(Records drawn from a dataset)

════════

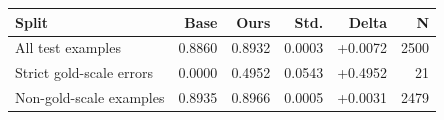 \begin{tabular}{lrrrrr}
\toprule
Split & Base & Ours & Std. & Delta & N \\
\midrule
All test examples & 0.8860 & 0.8932 & 0.0003 & +0.0072 & 2500 \\
Strict gold-scale errors & 0.0000 & 0.4952 & 0.0543 & +0.4952 & 21 \\
Non-gold-scale examples & 0.8935 & 0.8966 & 0.0005 & +0.0031 & 2479 \\
\bottomrule
\end{tabular}
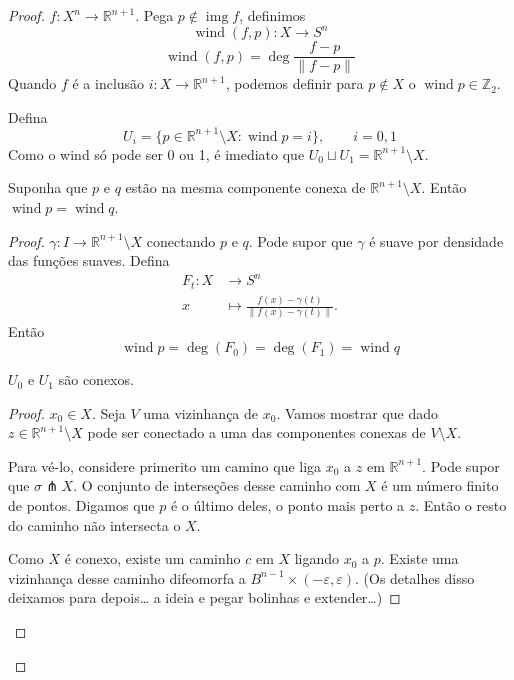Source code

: \begin{proof}\leavevmode
\(f : X^n \to \mathbb{R}^{n+1}\). Pega \(p \not \in \operatorname{img} f\), definimos
\[\operatorname{wind}(f,p): X \to S^{n}\]
\[\operatorname{wind}(f,p)=\operatorname{deg}\frac{f-p}{\|f-p\|}\]
Quando \(f\) é a inclusão \(i:X \to \mathbb{R}^{n+1}\), podemos definir para \(p \not \in X\) o \(\operatorname{wind}p \in \mathbb{Z}_2\).

Defina
\[U_i=\{p \in \mathbb{R}^{n+1}\setminus X: \operatorname{wind}p=i\},\qquad i=0,1\]
Como o wind só pode ser 0 ou 1, é imediato que \(U_0 \sqcup U_1=\mathbb{R}^{n+1}\setminus X\).

\begin{lemma}\leavevmode
Suponha que \(p\) e \(q\) estão na mesma componente conexa de \(\mathbb{R}^{n+1}\setminus X\). Então \(\operatorname{wind} p = \operatorname{wind} q\).
\end{lemma}
\begin{proof}\leavevmode
	\(\gamma:I \to \mathbb{R}^{n+1}\setminus X\) conectando \(p\) e \(q\). Pode supor que \(\gamma\) é suave por densidade das funções suaves. Defina
	\begin{align*}
		F_t: X &\longrightarrow S^{n} \\
		x &\longmapsto \frac{f(x)-\gamma(t)}{\|f(x)-\gamma(t)\|}.
	\end{align*}
	Então
	\[\operatorname{wind}p=\operatorname{deg}(F_0)=\operatorname{deg}(F_1)=\operatorname{wind} q\]
	\begin{claim}\leavevmode
	\(U_0\) e \(U_1\) são conexos.
	\end{claim}
	\begin{proof}\leavevmode
	\(x_0 \in X\). Seja \(V\) uma vizinhança de \(x_0\). Vamos mostrar que dado \(z \in \mathbb{R}^{n+1}\setminus X\) pode ser conectado a uma das componentes conexas de \(V\setminus X\).

	Para vé-lo, considere primerito um camino que liga \(x_0\) a \(z\) em \(\mathbb{R}^{n+1}\). Pode supor que \(\sigma \pitchfork  X\). O conjunto de interseções desse caminho com \(X\) é um número finito de pontos. Digamos que \(p\) é o último deles, o ponto mais perto a \(z\). Então o resto do caminho não intersecta o \(X\).

	Como \(X\) é conexo, existe um caminho \(c\) em \(X\) ligando \(x_0\) a \(p\). Existe uma vizinhança desse caminho difeomorfa a \(B^{n-1}\times(-\varepsilon,\varepsilon)\). (Os detalhes disso deixamos para depois… a ideia e pegar bolinhas e extender…)


\end{proof}
\end{proof}
\end{proof}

════════

Task to complete
The entries above are to be copied exactly, with every picture left out.

Result for this exercise
 \begin{tabular}{lrrrrr}
\toprule
Split & Base & Ours & Std. & Delta & N \\
\midrule
All test examples & 0.8860 & 0.8932 & 0.0003 & +0.0072 & 2500 \\
Strict gold-scale errors & 0.0000 & 0.4952 & 0.0543 & +0.4952 & 21 \\
Non-gold-scale examples & 0.8935 & 0.8966 & 0.0005 & +0.0031 & 2479 \\
\bottomrule
\end{tabular}
Source code

: \begin{proof}\leavevmode
\(f : X^n \to \mathbb{R}^{n+1}\). Pega \(p \not \in \operatorname{img} f\), definimos
\[\operatorname{wind}(f,p): X \to S^{n}\]
\[\operatorname{wind}(f,p)=\operatorname{deg}\frac{f-p}{\|f-p\|}\]
Quando \(f\) é a inclusão \(i:X \to \mathbb{R}^{n+1}\), podemos definir para \(p \not \in X\) o \(\operatorname{wind}p \in \mathbb{Z}_2\).

Defina
\[U_i=\{p \in \mathbb{R}^{n+1}\setminus X: \operatorname{wind}p=i\},\qquad i=0,1\]
Como o wind só pode ser 0 ou 1, é imediato que \(U_0 \sqcup U_1=\mathbb{R}^{n+1}\setminus X\).

\begin{lemma}\leavevmode
Suponha que \(p\) e \(q\) estão na mesma componente conexa de \(\mathbb{R}^{n+1}\setminus X\). Então \(\operatorname{wind} p = \operatorname{wind} q\).
\end{lemma}
\begin{proof}\leavevmode
	\(\gamma:I \to \mathbb{R}^{n+1}\setminus X\) conectando \(p\) e \(q\). Pode supor que \(\gamma\) é suave por densidade das funções suaves. Defina
	\begin{align*}
		F_t: X &\longrightarrow S^{n} \\
		x &\longmapsto \frac{f(x)-\gamma(t)}{\|f(x)-\gamma(t)\|}.
	\end{align*}
	Então
	\[\operatorname{wind}p=\operatorname{deg}(F_0)=\operatorname{deg}(F_1)=\operatorname{wind} q\]
	\begin{claim}\leavevmode
	\(U_0\) e \(U_1\) são conexos.
	\end{claim}
	\begin{proof}\leavevmode
	\(x_0 \in X\). Seja \(V\) uma vizinhança de \(x_0\). Vamos mostrar que dado \(z \in \mathbb{R}^{n+1}\setminus X\) pode ser conectado a uma das componentes conexas de \(V\setminus X\).

	Para vé-lo, considere primerito um camino que liga \(x_0\) a \(z\) em \(\mathbb{R}^{n+1}\). Pode supor que \(\sigma \pitchfork  X\). O conjunto de interseções desse caminho com \(X\) é um número finito de pontos. Digamos que \(p\) é o último deles, o ponto mais perto a \(z\). Então o resto do caminho não intersecta o \(X\).

	Como \(X\) é conexo, existe um caminho \(c\) em \(X\) ligando \(x_0\) a \(p\). Existe uma vizinhança desse caminho difeomorfa a \(B^{n-1}\times(-\varepsilon,\varepsilon)\). (Os detalhes disso deixamos para depois… a ideia e pegar bolinhas e extender…)


\end{proof}
\end{proof}
\end{proof}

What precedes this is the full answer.